Podría pensarse que la esclavitud es una
práctica superada y abolida en este punto de la historia. Los esclavos,
podríamos pensar, son personas que solo en el pasado fueron forzadas a
trabajar sin un salario digno a cambio, en condiciones indignas y aun en
contra de su propia integridad, tratados como una subespecie e incluso
como si pertenecieran a un estrato inferior que no mereciera mayores
consideraciones.
Esto, sin embargo, no es cosa del
pasado. Por el sistema económico en el que vivimos —y para cual, según
el mismo sistema nos hace creer, no hay alternativas— la esclavitud es
una realidad “laboral” persistente, sobre todo en lugares donde el
imperio del capital se sobrepone al de la ley, donde la vida humana —su
cuerpo, su energía— se incorpora a una cadena de producción de la que es
otro elemento más, tan importante o tan trivial como el objeto
manufacturado o la materia prima empleada.

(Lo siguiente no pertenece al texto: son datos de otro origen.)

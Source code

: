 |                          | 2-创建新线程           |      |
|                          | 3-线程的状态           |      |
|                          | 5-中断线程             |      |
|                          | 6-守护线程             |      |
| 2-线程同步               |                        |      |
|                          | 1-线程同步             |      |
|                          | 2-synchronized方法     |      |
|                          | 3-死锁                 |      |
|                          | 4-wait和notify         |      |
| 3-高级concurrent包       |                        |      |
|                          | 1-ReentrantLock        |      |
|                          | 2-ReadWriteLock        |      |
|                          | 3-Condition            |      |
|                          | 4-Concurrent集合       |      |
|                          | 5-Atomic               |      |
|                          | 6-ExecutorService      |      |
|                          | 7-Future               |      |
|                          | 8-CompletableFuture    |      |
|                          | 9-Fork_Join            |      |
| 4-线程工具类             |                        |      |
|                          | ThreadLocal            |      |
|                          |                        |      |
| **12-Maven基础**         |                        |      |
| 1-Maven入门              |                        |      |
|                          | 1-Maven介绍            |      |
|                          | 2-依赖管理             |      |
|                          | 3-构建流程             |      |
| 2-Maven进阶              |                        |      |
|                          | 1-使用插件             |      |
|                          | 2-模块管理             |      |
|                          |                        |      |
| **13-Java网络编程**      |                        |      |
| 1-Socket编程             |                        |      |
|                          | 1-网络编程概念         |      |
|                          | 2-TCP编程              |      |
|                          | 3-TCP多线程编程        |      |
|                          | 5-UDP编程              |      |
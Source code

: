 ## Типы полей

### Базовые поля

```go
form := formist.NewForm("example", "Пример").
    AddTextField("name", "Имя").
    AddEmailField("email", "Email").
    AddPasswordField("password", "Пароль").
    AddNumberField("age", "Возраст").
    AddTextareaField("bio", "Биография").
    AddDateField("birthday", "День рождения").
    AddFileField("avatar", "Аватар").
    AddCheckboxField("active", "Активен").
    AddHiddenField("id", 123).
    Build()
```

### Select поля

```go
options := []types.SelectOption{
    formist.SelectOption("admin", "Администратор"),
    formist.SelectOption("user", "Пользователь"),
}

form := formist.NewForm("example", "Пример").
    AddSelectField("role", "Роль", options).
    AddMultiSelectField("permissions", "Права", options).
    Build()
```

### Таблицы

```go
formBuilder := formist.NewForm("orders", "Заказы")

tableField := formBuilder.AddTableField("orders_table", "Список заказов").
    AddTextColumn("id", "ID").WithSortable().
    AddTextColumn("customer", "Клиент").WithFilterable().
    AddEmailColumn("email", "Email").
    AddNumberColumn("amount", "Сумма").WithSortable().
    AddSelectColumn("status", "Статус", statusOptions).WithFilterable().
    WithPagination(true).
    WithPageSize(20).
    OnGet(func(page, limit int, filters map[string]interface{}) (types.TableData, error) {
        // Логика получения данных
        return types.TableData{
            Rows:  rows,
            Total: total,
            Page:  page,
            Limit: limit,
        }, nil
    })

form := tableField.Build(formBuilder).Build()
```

De acuerdo con datos que ofrece Cameron
Conaway en el sitio Alternet, actualmente hay más esclavos que en
ninguna otra época de la historia: alrededor de 27 millones en todo el
mundo. Una realidad lamentable pero, podría pensarse en un inicio,
contradictoria.
En efecto: la apabullante cifra tiene que ver, en buena
medida, con la cantidad de población que hay en el planeta. Pero esta es
una falacia si pensamos que la esclavitud debería ser una realidad
inadmisible en este punto de la historia, una de las prácticas que en el
proyecto de la modernidad, que al menos en la letra decía privilegiar
el progreso y la consecución de un estado de bienestar colectivo e
igualitario, desaparecería por sí solo.